What is Hyper-parenting?

The transatlantic parenting trend - often referred to as 'helicopter parenting' - that could be damaging your child and how to avoid it

What is Hyper-parenting?

What is Hyper-Parenting?


Hyper-parenting is a phenomenon characterised by excessive attention to children. Hyper parenting or, helicopter parenting is a when a parent ensures their child has a busier schedule than a CEO. It means parents scheduling these kids to within a inch of their life – fitting in hours of sports clubs, music lessons and any other hobbies you might care to think of, not to mention school, homework and the small matters of eating and sleeping. Therefore, preventing children from experiencing the ‘carefree’ childhood they are entitled to

Hyper-Parenting has become a bigger trend in the past few years as life in general has become more competitive. And, seems to have emerged in the United States, where competitiveness prevails. This strong pressure to make sure their children are successful in life, so strong that some parents go so far as to reserve a spot in an elite preschool even before the child is born.

What are the benefits of Hyper-Parenting?

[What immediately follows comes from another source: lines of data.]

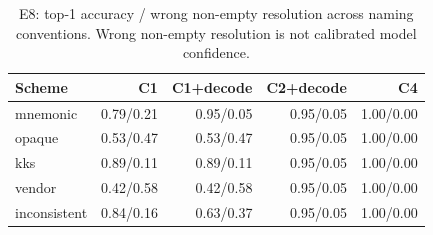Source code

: \begin{table}[t]
\centering\footnotesize
\caption{E8: top-1 accuracy / wrong non-empty resolution across naming conventions. Wrong non-empty resolution is not calibrated model confidence.}
\label{tab:archive-naming}
\setlength{\tabcolsep}{3.5pt}
\begin{tabular}{@{}lrrrr@{}}
\toprule
Scheme & C1 & C1+decode & C2+decode & C4 \\
\midrule
mnemonic & 0.79/0.21 & 0.95/0.05 & 0.95/0.05 & 1.00/0.00 \\
opaque & 0.53/0.47 & 0.53/0.47 & 0.95/0.05 & 1.00/0.00 \\
kks & 0.89/0.11 & 0.89/0.11 & 0.95/0.05 & 1.00/0.00 \\
vendor & 0.42/0.58 & 0.42/0.58 & 0.95/0.05 & 1.00/0.00 \\
inconsistent & 0.84/0.16 & 0.63/0.37 & 0.95/0.05 & 1.00/0.00 \\
\bottomrule
\end{tabular}
\end{table}
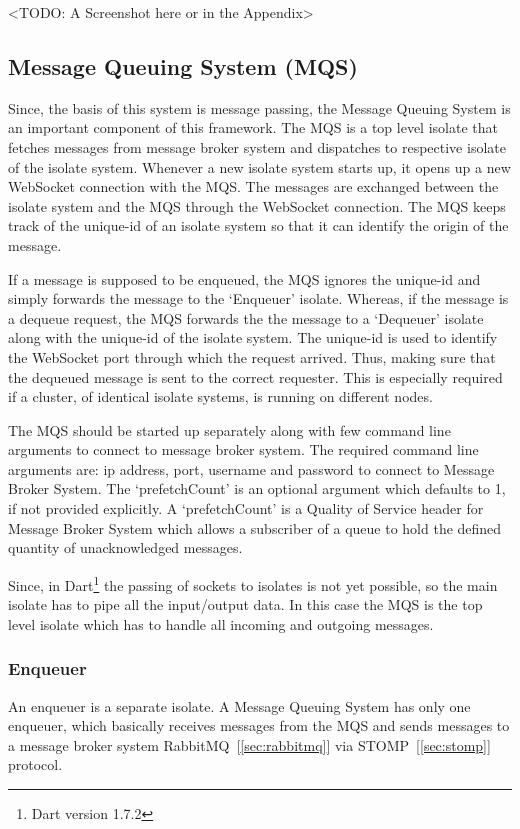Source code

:   <TODO: A Screenshot here or in the Appendix>

\subsection{Message Queuing System (MQS)}
\label{subsec:mqs}
  Since, the basis of this system is message passing, the Message Queuing System is an important component of this framework. The MQS is a top level isolate that fetches messages from message broker system and dispatches to respective isolate of the isolate system. Whenever a new isolate system starts up, it opens up a new WebSocket connection with the MQS. The messages are exchanged between the isolate system and the MQS through the WebSocket connection. The MQS keeps track of the unique-id of an isolate system so that it can identify the origin of the message.

  If a message is supposed to be enqueued, the MQS ignores the unique-id and simply forwards the message to the ‘Enqueuer’ isolate. Whereas, if the message is a dequeue request, the MQS forwards the the message to a ‘Dequeuer’ isolate along with the unique-id of the isolate system. The unique-id is used to identify the WebSocket port through which the request arrived. Thus, making sure that the dequeued message is sent to the correct requester. This is especially required if a cluster, of identical isolate systems, is running on different nodes.

  The MQS should be started up separately along with few command line arguments to connect to message broker system. The required command line arguments are: ip address, port, username and password to connect to Message Broker System. The ‘prefetchCount’ is an optional argument which defaults to 1, if not provided explicitly. A ‘prefetchCount’ is a Quality of Service header for Message Broker System which allows a subscriber of a queue to hold the defined quantity of unacknowledged messages.

Since, in Dart\footnote{Dart version 1.7.2} the passing of sockets to isolates is not yet possible, so the main isolate has to pipe all the input/output data. In this case the MQS is the top level isolate which has to handle all incoming and outgoing messages.

  \subsubsection{Enqueuer}
  An enqueuer is a separate isolate. A Message Queuing System has only one enqueuer, which basically receives messages from the MQS and sends messages to a message broker system \textendash{} RabbitMQ~[\ref{sec:rabbitmq}] via STOMP~[\ref{sec:stomp}] protocol.

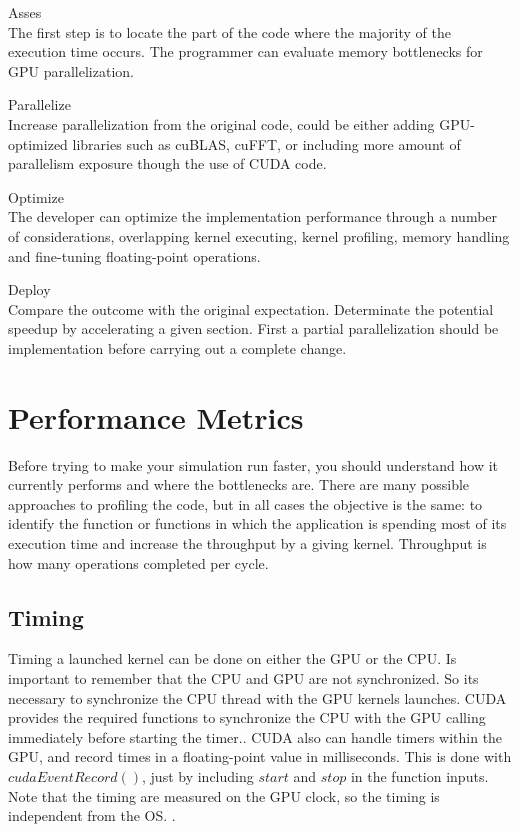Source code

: \begin{description}

 \item{Asses} \hfill \\
 The first step is to locate the part of the code where the majority of the execution time occurs. The programmer can evaluate memory bottlenecks for GPU parallelization.
 \item{Parallelize} \hfill \\
 Increase parallelization from the original code, could be either adding GPU-optimized libraries such as cuBLAS, cuFFT, or including more amount of parallelism exposure though the use of CUDA code.
 \item{Optimize} \hfill \\
The developer can optimize the implementation performance through a number of considerations, overlapping kernel executing, kernel profiling, memory handling and fine-tuning floating-point operations.
 \item{Deploy} \hfill \\
 Compare the outcome with the original expectation. Determinate the potential speedup by accelerating a given section. First a partial parallelization should be implementation before carrying out a complete change.
 \end{description}

\section{Performance Metrics}

Before trying to make your simulation run faster, you should understand how it currently performs and where the bottlenecks are. There are many possible approaches to profiling the code, but in all cases the objective is the same: to identify the function or functions in which the application is spending most of its execution time and increase the throughput by a giving kernel. Throughput is how many operations completed per cycle.

\subsection{Timing}

Timing a launched kernel can be done on either the GPU or the CPU. Is important to remember that the CPU and GPU are not synchronized. So its necessary to synchronize the CPU thread with the GPU kernels launches. CUDA provides the required  functions to synchronize the CPU with the GPU calling immediately before starting the timer.\cite{practices}.  CUDA also can handle timers within the GPU, and record times in a floating-point value in milliseconds. This is done with $cudaEventRecord()$, just by including $start$ and $stop$ in the function inputs. Note that the timing are measured on the GPU clock, so the timing is independent from the OS. \cite{cook}.

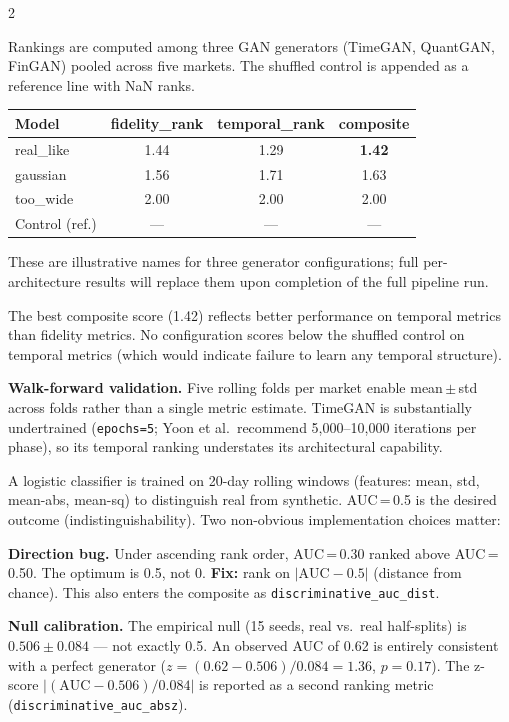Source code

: \documentclass[10pt]{article}
\newcommand{\navybox}[2]{\begin{tcolorbox}[mybox={Navy}{LBg},title={#1}]#2\end{tcolorbox}}
\newcommand{\skybox}[2]{\begin{tcolorbox}[mybox={Sky}{BBg},title={#1}]#2\end{tcolorbox}}
\begin{document}
\begin{multicols}{2}

\navybox{Model Composite Rankings (Table~3)}{%
Rankings are computed among three GAN generators (TimeGAN, QuantGAN, FinGAN) pooled across five markets. The shuffled control is appended as a reference line with NaN ranks.

\smallskip
\begin{tabular}{@{}lccc@{}}
\toprule
Model & fidelity\_rank & temporal\_rank & composite \\
\midrule
real\_like  & 1.44 & 1.29 & \textbf{1.42} \\
gaussian    & 1.56 & 1.71 & 1.63 \\
too\_wide   & 2.00 & 2.00 & 2.00 \\
\midrule
Control (ref.) & --- & --- & --- \\
\bottomrule
\end{tabular}

\smallskip
These are illustrative names for three generator configurations; full per-architecture results will replace them upon completion of the full pipeline run.

The best composite score (1.42) reflects better performance on temporal metrics than fidelity metrics. No configuration scores below the shuffled control on temporal metrics (which would indicate failure to learn any temporal structure).

\textbf{Walk-forward validation.} Five rolling folds per market enable mean\,$\pm$\,std across folds rather than a single metric estimate. TimeGAN is substantially undertrained (\texttt{epochs=5}; Yoon et al.\ recommend 5{,}000--10{,}000 iterations per phase), so its temporal ranking understates its architectural capability.}

\skybox{Discriminative AUC: Null Calibration and Direction Bug}{%
A logistic classifier is trained on 20-day rolling windows (features: mean, std, mean-abs, mean-sq) to distinguish real from synthetic. AUC\,=\,0.5 is the desired outcome (indistinguishability). Two non-obvious implementation choices matter:

\medskip
\textbf{Direction bug.} Under ascending rank order, AUC\,=\,0.30 ranked above AUC\,=\,0.50. The optimum is 0.5, not 0. \textbf{Fix:} rank on $|\text{AUC} - 0.5|$ (distance from chance). This also enters the composite as \texttt{discriminative\_auc\_dist}.

\medskip
\textbf{Null calibration.} The empirical null (15 seeds, real vs.\ real half-splits) is $0.506 \pm 0.084$ --- not exactly 0.5. An observed AUC of 0.62 is entirely consistent with a perfect generator ($z = (0.62 - 0.506)/0.084 = 1.36$, $p = 0.17$). The z-score $|(\text{AUC} - 0.506)/0.084|$ is reported as a second ranking metric (\texttt{discriminative\_auc\_absz}).

}
\end{multicols}
\end{document}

Parents who micro-manage their child’s lives may feel that by building up their children’s skill set in as many areas as possible, they are giving them the best chance of a successful future. School-gate pressure can play a part too, if friends or colleagues have conformed to this parenting style.

What are the disadvantages of hyper-parenting?

Many experts believe that a slower, more laissez-faire approach to parenting actually nurtures happier and more successful children. While equipping them with many academic skills, over-scheduling your child’s life takes her away from relaxing family time and socialising with peers, both of which are important for development.

As well as this an overly anxious style of parenting may put undue stress and pressure on your child to ‘succeed’ and reach specific, measurable targets instead of learning to value herself and her personal qualities as a whole.

It can also make children socially awkward in later life where less independent means they give up easily, can feel anxious and suffer with low self-confidence therefore becoming scared of the outside world.

How to avoid hyper-parenting

  • Avoid signing your child up for too many extra-curricular activities. Even if you feel pressured by other parents to compete with their busy family schedules, think about what is manageable for your family.
  • Arrange to have at least one day each week with an empty diary for the whole family, and see where the day takes you. Spend a Sunday with your children in the house or garden, having relaxed, schedule-free fun.
  • Try not to buy into every parenting fad or piece of research that comes along. Trust your instincts about what will work for your children.
  • Lead by example. Relaxed parents make for happier children, so resist the temptation to overstuff your own schedule or fret about all of the things you feel you should be doing.